====== Given data

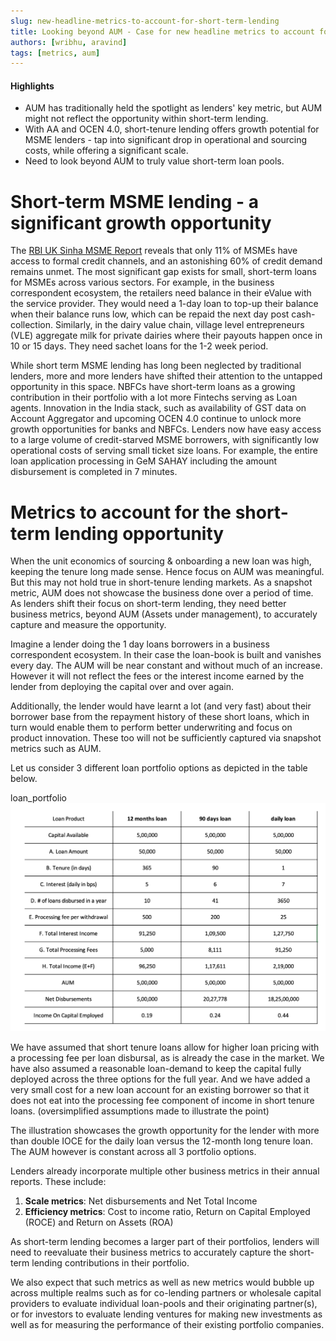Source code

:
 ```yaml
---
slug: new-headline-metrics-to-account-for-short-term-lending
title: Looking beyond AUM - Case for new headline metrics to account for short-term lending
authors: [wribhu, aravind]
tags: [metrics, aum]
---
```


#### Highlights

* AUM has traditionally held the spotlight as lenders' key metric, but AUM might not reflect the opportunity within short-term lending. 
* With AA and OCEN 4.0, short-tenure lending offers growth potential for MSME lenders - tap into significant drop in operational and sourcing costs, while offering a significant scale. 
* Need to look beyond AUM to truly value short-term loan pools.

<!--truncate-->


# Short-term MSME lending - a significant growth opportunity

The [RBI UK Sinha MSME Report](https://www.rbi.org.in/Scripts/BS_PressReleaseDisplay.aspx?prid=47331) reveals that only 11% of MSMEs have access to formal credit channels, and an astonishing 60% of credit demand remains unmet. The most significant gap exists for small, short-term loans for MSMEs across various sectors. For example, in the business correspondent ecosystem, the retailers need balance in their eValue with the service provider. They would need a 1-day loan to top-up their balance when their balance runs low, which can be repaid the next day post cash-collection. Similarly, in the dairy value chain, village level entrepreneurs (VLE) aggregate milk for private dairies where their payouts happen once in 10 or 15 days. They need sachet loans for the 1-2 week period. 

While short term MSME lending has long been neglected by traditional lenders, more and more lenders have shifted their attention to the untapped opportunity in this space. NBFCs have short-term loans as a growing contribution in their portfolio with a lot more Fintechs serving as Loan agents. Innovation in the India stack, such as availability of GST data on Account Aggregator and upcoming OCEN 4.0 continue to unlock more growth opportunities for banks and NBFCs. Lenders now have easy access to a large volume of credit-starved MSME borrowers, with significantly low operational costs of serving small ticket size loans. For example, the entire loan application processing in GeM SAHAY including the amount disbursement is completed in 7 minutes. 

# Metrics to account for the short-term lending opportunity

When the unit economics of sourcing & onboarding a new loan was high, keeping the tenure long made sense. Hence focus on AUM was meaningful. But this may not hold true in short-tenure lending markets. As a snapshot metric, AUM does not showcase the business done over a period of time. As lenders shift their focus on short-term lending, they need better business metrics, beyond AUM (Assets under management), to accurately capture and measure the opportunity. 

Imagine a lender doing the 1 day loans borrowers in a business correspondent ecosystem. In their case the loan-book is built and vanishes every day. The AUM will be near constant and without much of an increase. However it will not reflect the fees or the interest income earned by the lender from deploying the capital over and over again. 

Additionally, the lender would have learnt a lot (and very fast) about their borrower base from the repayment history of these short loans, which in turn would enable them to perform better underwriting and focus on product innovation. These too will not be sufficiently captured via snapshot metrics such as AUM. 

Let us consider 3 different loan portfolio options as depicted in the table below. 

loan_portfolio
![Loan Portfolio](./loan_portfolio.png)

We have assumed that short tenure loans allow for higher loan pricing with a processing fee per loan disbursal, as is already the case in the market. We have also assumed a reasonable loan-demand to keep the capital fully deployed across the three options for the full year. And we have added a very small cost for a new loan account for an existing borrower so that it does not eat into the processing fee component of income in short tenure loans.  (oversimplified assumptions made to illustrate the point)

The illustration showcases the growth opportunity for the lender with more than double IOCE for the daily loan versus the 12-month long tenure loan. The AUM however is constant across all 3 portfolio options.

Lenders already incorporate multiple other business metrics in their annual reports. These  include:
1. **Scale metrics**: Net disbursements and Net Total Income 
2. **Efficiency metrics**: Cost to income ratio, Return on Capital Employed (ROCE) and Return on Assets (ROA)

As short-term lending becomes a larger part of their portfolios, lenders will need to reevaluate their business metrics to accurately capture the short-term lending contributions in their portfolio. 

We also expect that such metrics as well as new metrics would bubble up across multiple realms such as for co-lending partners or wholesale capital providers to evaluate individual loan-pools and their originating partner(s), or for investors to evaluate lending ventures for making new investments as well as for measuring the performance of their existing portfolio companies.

============

Omit every picture, then repeat the remaining data exactly as it appears above.

Exercise response
Source code

:
 ```yaml
---
slug: new-headline-metrics-to-account-for-short-term-lending
title: Looking beyond AUM - Case for new headline metrics to account for short-term lending
authors: [wribhu, aravind]
tags: [metrics, aum]
---
```


#### Highlights

* AUM has traditionally held the spotlight as lenders' key metric, but AUM might not reflect the opportunity within short-term lending. 
* With AA and OCEN 4.0, short-tenure lending offers growth potential for MSME lenders - tap into significant drop in operational and sourcing costs, while offering a significant scale. 
* Need to look beyond AUM to truly value short-term loan pools.

<!--truncate-->


# Short-term MSME lending - a significant growth opportunity

The [RBI UK Sinha MSME Report](https://www.rbi.org.in/Scripts/BS_PressReleaseDisplay.aspx?prid=47331) reveals that only 11% of MSMEs have access to formal credit channels, and an astonishing 60% of credit demand remains unmet. The most significant gap exists for small, short-term loans for MSMEs across various sectors. For example, in the business correspondent ecosystem, the retailers need balance in their eValue with the service provider. They would need a 1-day loan to top-up their balance when their balance runs low, which can be repaid the next day post cash-collection. Similarly, in the dairy value chain, village level entrepreneurs (VLE) aggregate milk for private dairies where their payouts happen once in 10 or 15 days. They need sachet loans for the 1-2 week period. 

While short term MSME lending has long been neglected by traditional lenders, more and more lenders have shifted their attention to the untapped opportunity in this space. NBFCs have short-term loans as a growing contribution in their portfolio with a lot more Fintechs serving as Loan agents. Innovation in the India stack, such as availability of GST data on Account Aggregator and upcoming OCEN 4.0 continue to unlock more growth opportunities for banks and NBFCs. Lenders now have easy access to a large volume of credit-starved MSME borrowers, with significantly low operational costs of serving small ticket size loans. For example, the entire loan application processing in GeM SAHAY including the amount disbursement is completed in 7 minutes. 

# Metrics to account for the short-term lending opportunity

When the unit economics of sourcing & onboarding a new loan was high, keeping the tenure long made sense. Hence focus on AUM was meaningful. But this may not hold true in short-tenure lending markets. As a snapshot metric, AUM does not showcase the business done over a period of time. As lenders shift their focus on short-term lending, they need better business metrics, beyond AUM (Assets under management), to accurately capture and measure the opportunity. 

Imagine a lender doing the 1 day loans borrowers in a business correspondent ecosystem. In their case the loan-book is built and vanishes every day. The AUM will be near constant and without much of an increase. However it will not reflect the fees or the interest income earned by the lender from deploying the capital over and over again. 

Additionally, the lender would have learnt a lot (and very fast) about their borrower base from the repayment history of these short loans, which in turn would enable them to perform better underwriting and focus on product innovation. These too will not be sufficiently captured via snapshot metrics such as AUM. 

Let us consider 3 different loan portfolio options as depicted in the table below. 

loan_portfolio
![Loan Portfolio](./loan_portfolio.png)

We have assumed that short tenure loans allow for higher loan pricing with a processing fee per loan disbursal, as is already the case in the market. We have also assumed a reasonable loan-demand to keep the capital fully deployed across the three options for the full year. And we have added a very small cost for a new loan account for an existing borrower so that it does not eat into the processing fee component of income in short tenure loans.  (oversimplified assumptions made to illustrate the point)

The illustration showcases the growth opportunity for the lender with more than double IOCE for the daily loan versus the 12-month long tenure loan. The AUM however is constant across all 3 portfolio options.

Lenders already incorporate multiple other business metrics in their annual reports. These  include:
1. **Scale metrics**: Net disbursements and Net Total Income 
2. **Efficiency metrics**: Cost to income ratio, Return on Capital Employed (ROCE) and Return on Assets (ROA)

As short-term lending becomes a larger part of their portfolios, lenders will need to reevaluate their business metrics to accurately capture the short-term lending contributions in their portfolio. 

We also expect that such metrics as well as new metrics would bubble up across multiple realms such as for co-lending partners or wholesale capital providers to evaluate individual loan-pools and their originating partner(s), or for investors to evaluate lending ventures for making new investments as well as for measuring the performance of their existing portfolio companies.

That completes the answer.